Trichomonas vaginalis and Mycoplasma infections among women with vaginal discharge at Fann teaching hospital in Senegal
Roger C Tine1, Lamine Dia2, Khadime Sylla1, Doudou Sow1, Souleye Lelo3, Cheikh T Ndour4
1 Department of Medical Parasitology, Faculty of Medicine, University Cheikh Anta Diop; Centre for Diagnostic and Medical Imagery, Laboratory of Parasitology and Mycology, Fann Teaching Hospital, Dakar, Senegal
2 Centre for Diagnostic and Medical Imagery, Laboratory of Bacteriology and Virology, Fann Teaching Hospital, Dakar, Senegal
3 Centre for Diagnostic and Medical Imagery, Laboratory of Parasitology and Mycology, Fann Teaching Hospital, Dakar, Senegal
4 Department of Infectious and Tropical Diseases, Fann Teaching Hospital, Dakar; Division for AIDS and Sexually Transmitted Infections Control, Ministry of Health, Senegal
Roger C Tine
Department of Medical Parasitology, Faculty of Medicine, University Cheikh Anta Diop, BP: 5005 Dakar, Fann, Dakar
Source of Support: None, Conflict of Interest: None
Background: Trichomonas vaginalis and genital Mycoplasmas are two synergistic pathogens, but in many settings, limited data on the co-infection by Trichomonas and Mycoplasma are available.

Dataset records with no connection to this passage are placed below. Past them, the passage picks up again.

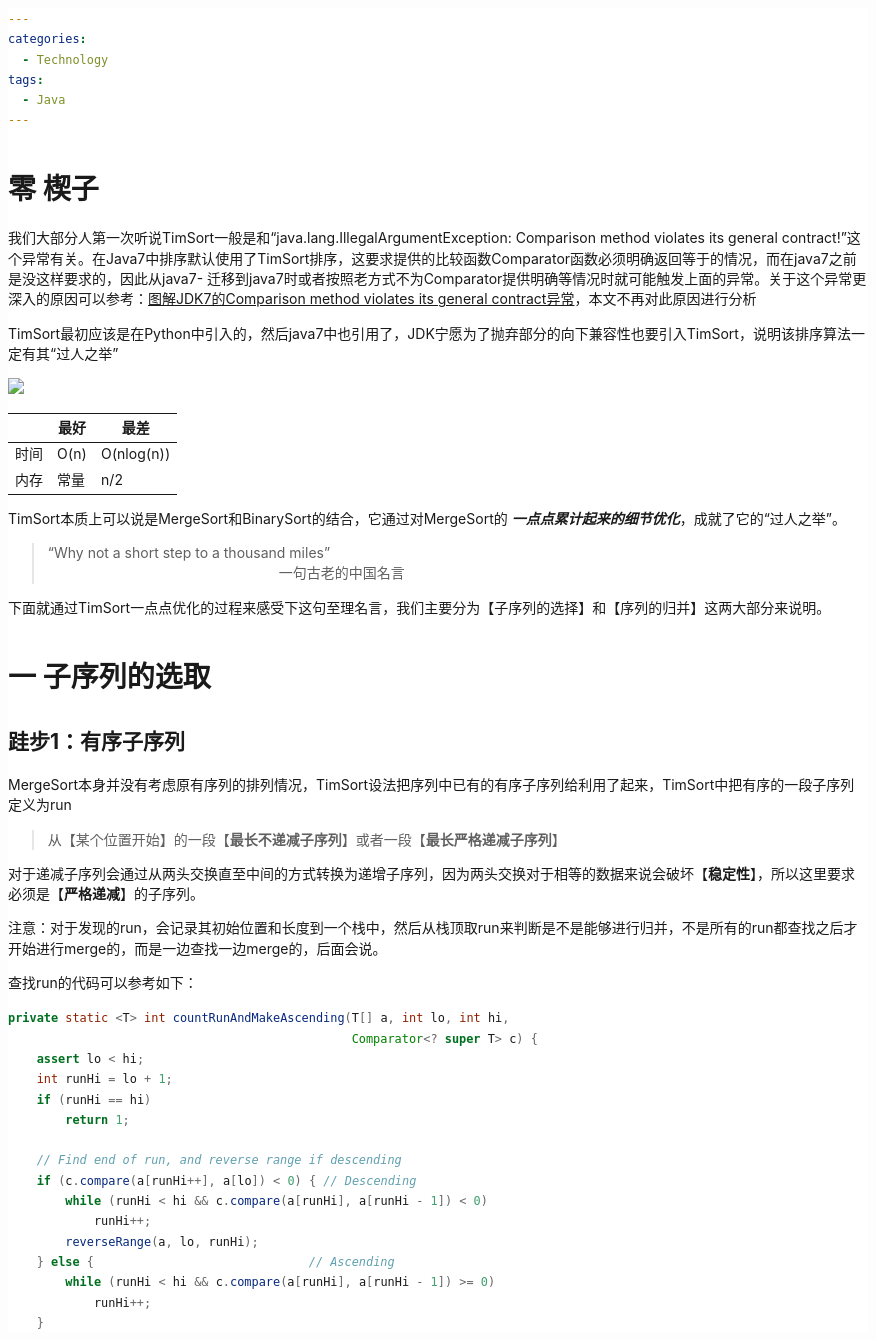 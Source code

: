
 ```yaml
---
categories:
  - Technology
tags:
  - Java
---
```


# 零 楔子
我们大部分人第一次听说TimSort一般是和“java.lang.IllegalArgumentException: Comparison method violates its general contract!”这个异常有关。在Java7中排序默认使用了TimSort排序，这要求提供的比较函数Comparator函数必须明确返回等于的情况，而在java7之前是没这样要求的，因此从java7- 迁移到java7时或者按照老方式不为Comparator提供明确等情况时就可能触发上面的异常。关于这个异常更深入的原因可以参考：[图解JDK7的Comparison method violates its general contract异常](http://www.tuicool.com/articles/MZreyuv)，本文不再对此原因进行分析

TimSort最初应该是在Python中引入的，然后java7中也引用了，JDK宁愿为了抛弃部分的向下兼容性也要引入TimSort，说明该排序算法一定有其“过人之举”

<img src="http://o9l56z0kf.bkt.clouddn.com/image/blog/TimSort-%E6%8E%92%E5%BA%8F%E7%AE%97%E6%B3%95%E5%AF%B9%E6%AF%94.png" />

||最好|最差|
|---|----|----|
|时间|O(n)|O(nlog(n))|
|内存|常量|n/2|

TimSort本质上可以说是MergeSort和BinarySort的结合，它通过对MergeSort的 ___一点点累计起来的细节优化___，成就了它的“过人之举”。

>“Why not a short step to a thousand miles”   
&ensp;&ensp;&ensp;&ensp;&ensp;&ensp;&ensp;&ensp;&ensp;&ensp;&ensp;&ensp;&ensp;&ensp;&ensp;&ensp;&ensp;&ensp;&ensp;&ensp;&ensp;&ensp;&ensp;&ensp;&ensp;&ensp;&ensp;&ensp;&ensp;&ensp;&ensp;&ensp;&ensp;一句古老的中国名言

下面就通过TimSort一点点优化的过程来感受下这句至理名言，我们主要分为【子序列的选择】和【序列的归并】这两大部分来说明。

# 一 子序列的选取

## 跬步1：有序子序列

MergeSort本身并没有考虑原有序列的排列情况，TimSort设法把序列中已有的有序子序列给利用了起来，TimSort中把有序的一段子序列定义为run

>从【某个位置开始】的一段【__最长不递减子序列__】或者一段【__最长严格递减子序列__】

对于递减子序列会通过从两头交换直至中间的方式转换为递增子序列，因为两头交换对于相等的数据来说会破坏【__稳定性__】，所以这里要求必须是【__严格递减__】的子序列。

注意：对于发现的run，会记录其初始位置和长度到一个栈中，然后从栈顶取run来判断是不是能够进行归并，不是所有的run都查找之后才开始进行merge的，而是一边查找一边merge的，后面会说。

查找run的代码可以参考如下：

```java
private static <T> int countRunAndMakeAscending(T[] a, int lo, int hi,
                                                Comparator<? super T> c) {
    assert lo < hi;
    int runHi = lo + 1;
    if (runHi == hi)
        return 1;

    // Find end of run, and reverse range if descending
    if (c.compare(a[runHi++], a[lo]) < 0) { // Descending
        while (runHi < hi && c.compare(a[runHi], a[runHi - 1]) < 0)
            runHi++;
        reverseRange(a, lo, runHi);
    } else {                              // Ascending
        while (runHi < hi && c.compare(a[runHi], a[runHi - 1]) >= 0)
            runHi++;
    }
```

Objective: This study aimed at assessing Mycoplasma prevalence and its association with Trichomonas vaginalis among women with vaginal discharge.

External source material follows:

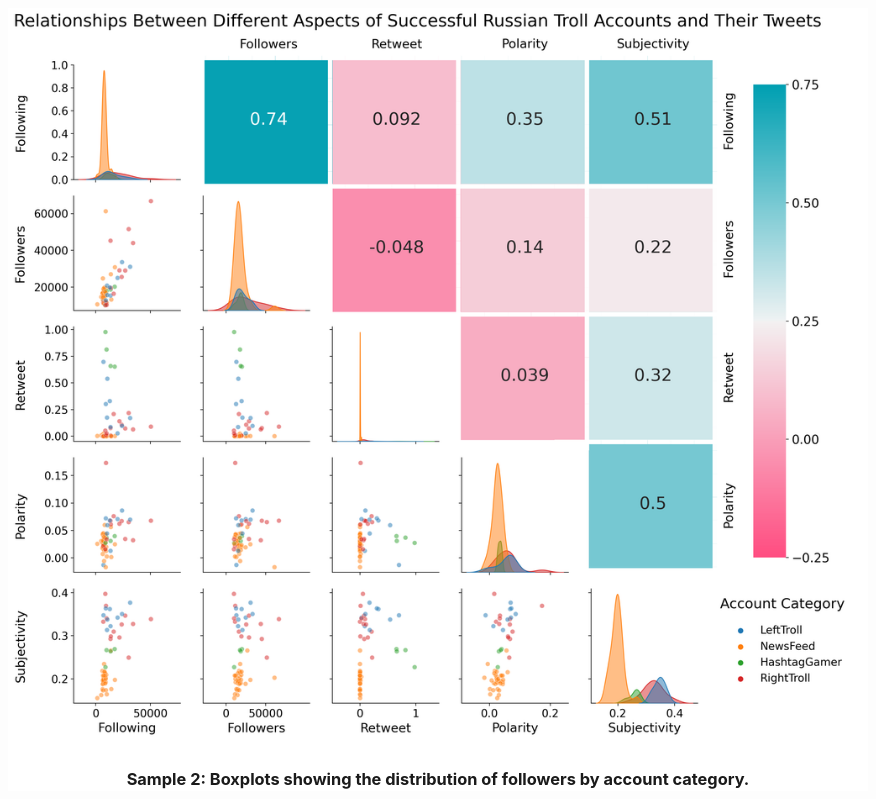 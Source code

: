 <p align="center"><img src="Troll%20Tweet%20Analysis/tweet_characteristics.png"/ width=100%></p>

<h3 align="center">
<b>Sample 2:</b> Boxplots showing the distribution of followers by account category.
</h3>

Materials and Methods: A retrospective analysis of laboratory records (2012 and 2013) from patients referred at the Fann teaching hospital in Dakar Senegal for vaginal discharge was carried out. Detection of genital mycoplasmas was based on the commercial Kit Mycoplasma Duo Bio-Rad™ using endo-cervical swabs. Vaginal swabs were collected and examined using optic microscopy with 40x magnification to detect T. vaginalis.
Results: Overall, data from 1257 women were analysed. Prevalence of Mycoplasma hominis represented 57.4%, 95%CI(54.6-60.1), versus 54.9%, 95%CI(52.1-57.5) for Ureaplasma urealyticum. Trichomonas vaginalis infection was observed with a frequency of 3%. Out of the 50 patients with trichomoniasis, 76% of them were co-infected by Mycoplasma hominis and patients with Trichomonas vaginalis had an increased risk of acquiring Mycoplasma infection (adjusted OR:2.5, 95%CI(1.2-5.2);p=0.02)).
Conclusion: Trichomonas vaginalis and Mycoplasmas are two closely associated pathogens in the urogenital tract of women. This clinically significant symbiotic action may require systematic screening of Mycoplasma among patients with trichomoniasis for optimal management of sexually transmitted infections.